Similarly, the Greeks and Romans used leather to make many different styles of sandals, boots and shoes. When the Roman legions marched in conquest across Europe, they were well attired in leather armour and leather capes. In fact, in Europe, right up to the early 18th century, the shield carried by the ordinary soldier was more likely to be made of leather than metal. It is interesting to note that Plutarch, in describing the Greek society of his time (circa 46AD), refers to 8 basic guilds of artisans, which included both shoemakers and tanners. Although tanning was originally a cottage trade, the Greeks had full- time professional tanners who were at first employed in leather processing establishments and became independent some time later. The barks of conifers and alder were used as tannin sources and so were the peel of the pomegranate, sumach leaves, walnut, cups of acorns as well as an Egyptian heritage - mimosa bark. The Greeks were also familiar with alum tannage and it appears they knew something about tanning with fish oil. The types of leathers used were as diversified as the end users. Homer refers to the use of cowhide, goat leather and weasel leather by the Greeks.
The edict issued by the Roman emperor Diocletian which fixed ceiling prices for all kinds of goods and services included skins and leather prepared from goats, sheep, lambs, hyenas, deer, wild sheep, wolves, martens, beaver, bears, jackels, seals, leopards and lions. Under the edict, cowhide was even classified according to groups and qualities. A complete tannery in the famous ash-preserved ruins of Pompeii was unearthed in 1873.
As we move into the middle ages, leather continued to increase in popularity. By far the cleverest craftsmen with leather in medieval times were the Arabs. The Moors developed remarkable skill primarily in the preparation of beautiful goatskin still known as morocco leather after the country of its origin. In fact the description 'genuine morocco' is still very highly regarded today, particularly in the manufacture of small leather goods.

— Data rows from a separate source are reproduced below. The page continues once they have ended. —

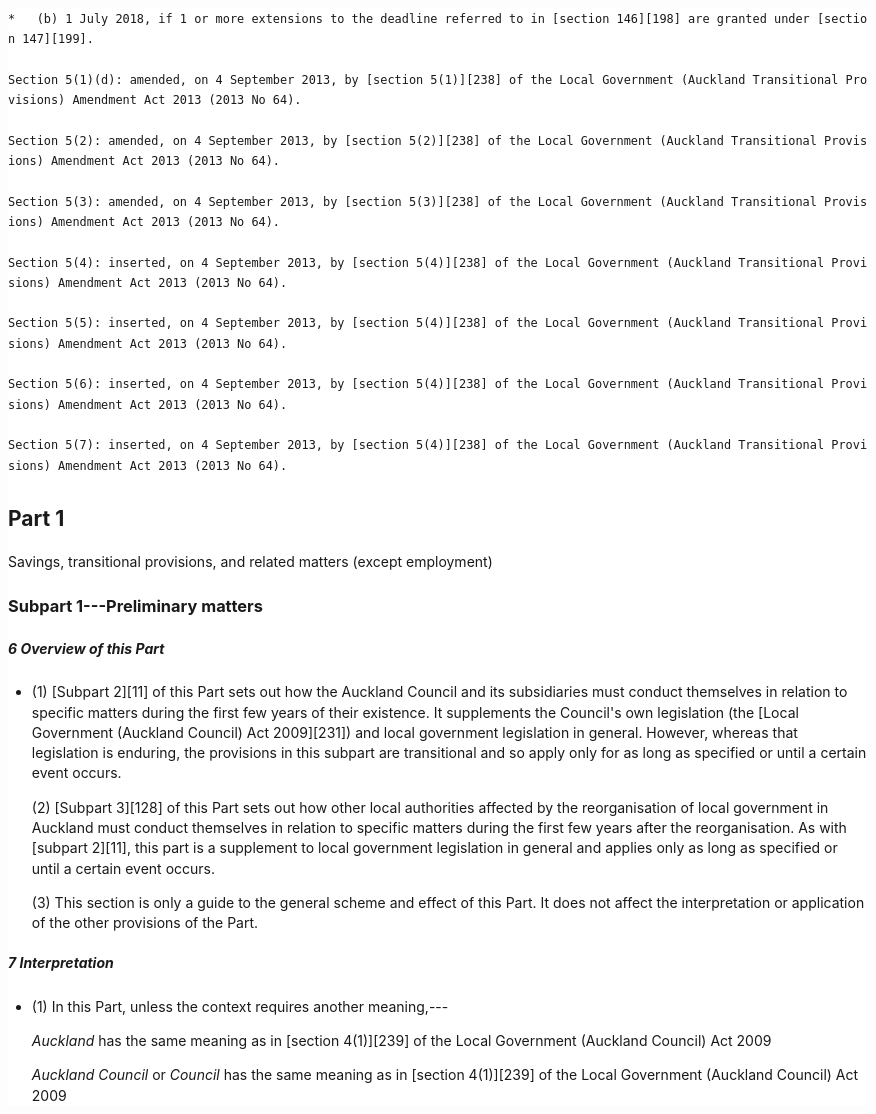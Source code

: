     *   (b) 1 July 2018, if 1 or more extensions to the deadline referred to in [section 146][198] are granted under [section 147][199].
    
    Section 5(1)(d): amended, on 4 September 2013, by [section 5(1)][238] of the Local Government (Auckland Transitional Provisions) Amendment Act 2013 (2013 No 64).
    
    Section 5(2): amended, on 4 September 2013, by [section 5(2)][238] of the Local Government (Auckland Transitional Provisions) Amendment Act 2013 (2013 No 64).
    
    Section 5(3): amended, on 4 September 2013, by [section 5(3)][238] of the Local Government (Auckland Transitional Provisions) Amendment Act 2013 (2013 No 64).
    
    Section 5(4): inserted, on 4 September 2013, by [section 5(4)][238] of the Local Government (Auckland Transitional Provisions) Amendment Act 2013 (2013 No 64).
    
    Section 5(5): inserted, on 4 September 2013, by [section 5(4)][238] of the Local Government (Auckland Transitional Provisions) Amendment Act 2013 (2013 No 64).
    
    Section 5(6): inserted, on 4 September 2013, by [section 5(4)][238] of the Local Government (Auckland Transitional Provisions) Amendment Act 2013 (2013 No 64).
    
    Section 5(7): inserted, on 4 September 2013, by [section 5(4)][238] of the Local Government (Auckland Transitional Provisions) Amendment Act 2013 (2013 No 64).

## Part 1  
Savings, transitional provisions, and related matters (except employment)

### Subpart 1---Preliminary matters

##### 6 Overview of this Part
    
*   (1) [Subpart 2][11] of this Part sets out how the Auckland Council and its subsidiaries must conduct themselves in relation to specific matters during the first few years of their existence. It supplements the Council's own legislation (the [Local Government (Auckland Council) Act 2009][231]) and local government legislation in general. However, whereas that legislation is enduring, the provisions in this subpart are transitional and so apply only for as long as specified or until a certain event occurs.
    
    (2) [Subpart 3][128] of this Part sets out how other local authorities affected by the reorganisation of local government in Auckland must conduct themselves in relation to specific matters during the first few years after the reorganisation. As with [subpart 2][11], this part is a supplement to local government legislation in general and applies only as long as specified or until a certain event occurs.
    
    (3) This section is only a guide to the general scheme and effect of this Part. It does not affect the interpretation or application of the other provisions of the Part.

##### 7 Interpretation
    
*   (1) In this Part, unless the context requires another meaning,---
    
    _Auckland_ has the same meaning as in [section 4(1)][239] of the Local Government (Auckland Council) Act 2009
    
    _Auckland Council_ or _Council_ has the same meaning as in [section 4(1)][239] of the Local Government (Auckland Council) Act 2009
    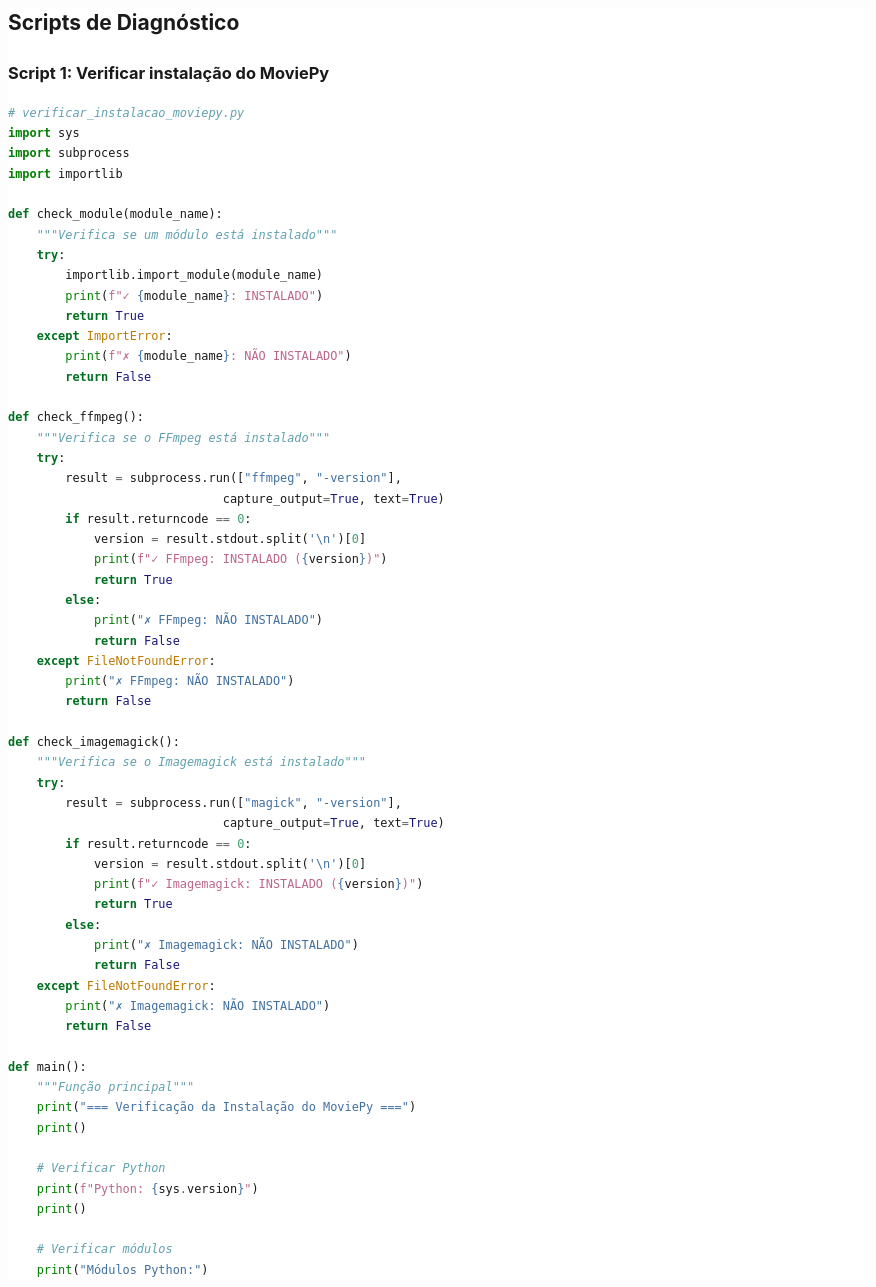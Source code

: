 
## Scripts de Diagnóstico

### Script 1: Verificar instalação do MoviePy
```python
# verificar_instalacao_moviepy.py
import sys
import subprocess
import importlib

def check_module(module_name):
    """Verifica se um módulo está instalado"""
    try:
        importlib.import_module(module_name)
        print(f"✓ {module_name}: INSTALADO")
        return True
    except ImportError:
        print(f"✗ {module_name}: NÃO INSTALADO")
        return False

def check_ffmpeg():
    """Verifica se o FFmpeg está instalado"""
    try:
        result = subprocess.run(["ffmpeg", "-version"], 
                              capture_output=True, text=True)
        if result.returncode == 0:
            version = result.stdout.split('\n')[0]
            print(f"✓ FFmpeg: INSTALADO ({version})")
            return True
        else:
            print("✗ FFmpeg: NÃO INSTALADO")
            return False
    except FileNotFoundError:
        print("✗ FFmpeg: NÃO INSTALADO")
        return False

def check_imagemagick():
    """Verifica se o Imagemagick está instalado"""
    try:
        result = subprocess.run(["magick", "-version"], 
                              capture_output=True, text=True)
        if result.returncode == 0:
            version = result.stdout.split('\n')[0]
            print(f"✓ Imagemagick: INSTALADO ({version})")
            return True
        else:
            print("✗ Imagemagick: NÃO INSTALADO")
            return False
    except FileNotFoundError:
        print("✗ Imagemagick: NÃO INSTALADO")
        return False

def main():
    """Função principal"""
    print("=== Verificação da Instalação do MoviePy ===")
    print()
    
    # Verificar Python
    print(f"Python: {sys.version}")
    print()
    
    # Verificar módulos
    print("Módulos Python:")
```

In Medieval England when most industries were carried out by master craftsmen aided by apprentices under the supervision of the appropriate Craft Guilds, the leather trade was represented by a large number of guilds including Cordwainers, Corriers, Fletchers, Girdlers, Glovers, Homers (Bottlemakers), Leather Sellers, Loriners, Saddlers, Skinners, Pursers, Tanners and Harness-makers as well as others. All kinds of containers were made from leather, such as sword cases and dagger sheaths, box coverings and water bottles, many of them beautifully decorated by punching and incising. Leather was also a favorite medium for decorative art. Leather was used to cover books. In those days, when the horse was the principal means of transport, saddlery and harness making were important uses of leather.

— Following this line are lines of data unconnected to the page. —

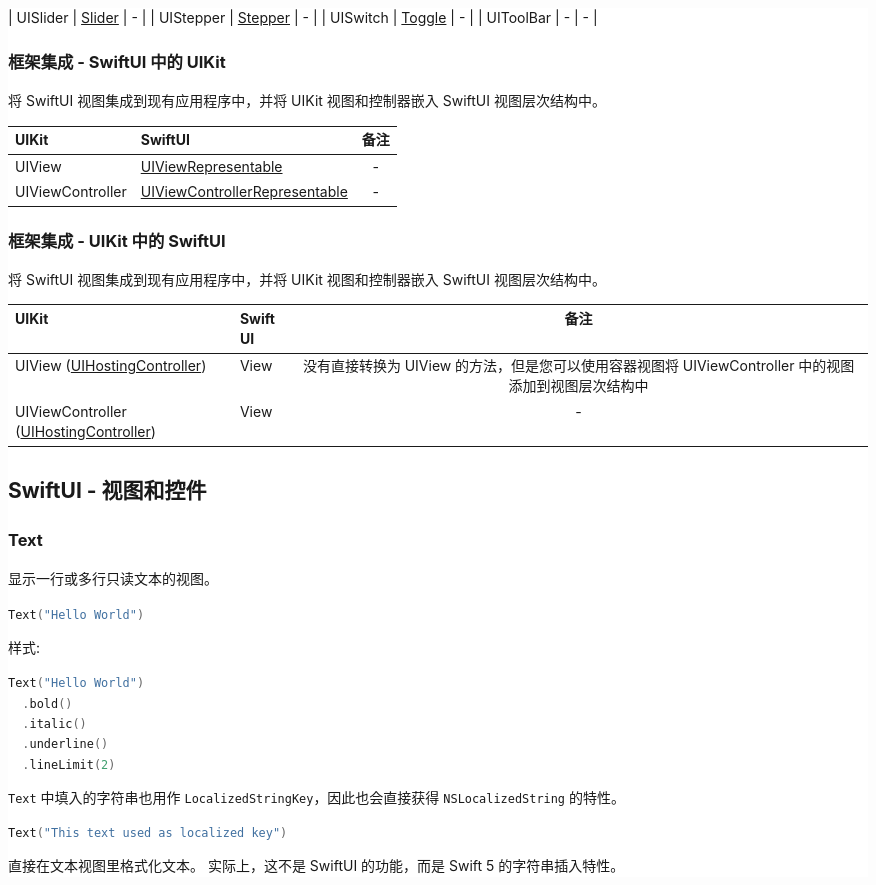 | UISlider                |         [Slider](#slider)         |                              -                               |
| UIStepper               |        [Stepper](#stepper)        |                              -                               |
| UISwitch                |         [Toggle](#toggle)         |                              -                               |
| UIToolBar               |                 -                 |                              -                               |

### 框架集成 - SwiftUI 中的 UIKit

将 SwiftUI 视图集成到现有应用程序中，并将 UIKit 视图和控制器嵌入 SwiftUI 视图层次结构中。

| UIKit            | SwiftUI                                                      | 备注 |
| :--------------- | :----------------------------------------------------------- | :--: |
| UIView           | [UIViewRepresentable](#uiviewrepresentable)                  |  -   |
| UIViewController | [UIViewControllerRepresentable](#uiviewcontrollerrepresentable) |  -   |

### 框架集成 - UIKit 中的 SwiftUI

将 SwiftUI 视图集成到现有应用程序中，并将 UIKit 视图和控制器嵌入 SwiftUI 视图层次结构中。

| UIKit                                                        | SwiftUI |                             备注                             |
| :----------------------------------------------------------- | :------ | :----------------------------------------------------------: |
| UIView ([UIHostingController](#uihostingcontroller))         | View    | 没有直接转换为 UIView 的方法，但是您可以使用容器视图将 UIViewController 中的视图添加到视图层次结构中 |
| UIViewController ([UIHostingController](#uihostingcontroller)) | View    |                              -                               |

## SwiftUI - 视图和控件

### <span id="text">Text</span>

显示一行或多行只读文本的视图。

```swift
Text("Hello World")
```

样式:

```swift
Text("Hello World")
  .bold()
  .italic()
  .underline()
  .lineLimit(2)
```

`Text` 中填入的字符串也用作 `LocalizedStringKey`，因此也会直接获得 `NSLocalizedString` 的特性。

```swift
Text("This text used as localized key")
```

直接在文本视图里格式化文本。 实际上，这不是 SwiftUI 的功能，而是 Swift 5 的字符串插入特性。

Until the later part of the 19th century, there were relatively few changes in the methods used to produce leather. In fact, by this time, the process had changed very little in over 200 years. However, the industrial revolution did not bypass tanning - one of the oldest and most basic forms of manufacturing. Science was quickly introduced to the art and craft of leather-making. A wider range of dyestuffs, synthetic tanning agents and oils were introduced. Together with precision machinery, these changes and continued innovations to the present day have combined to make tanning into a viable, modern manufacturing industry.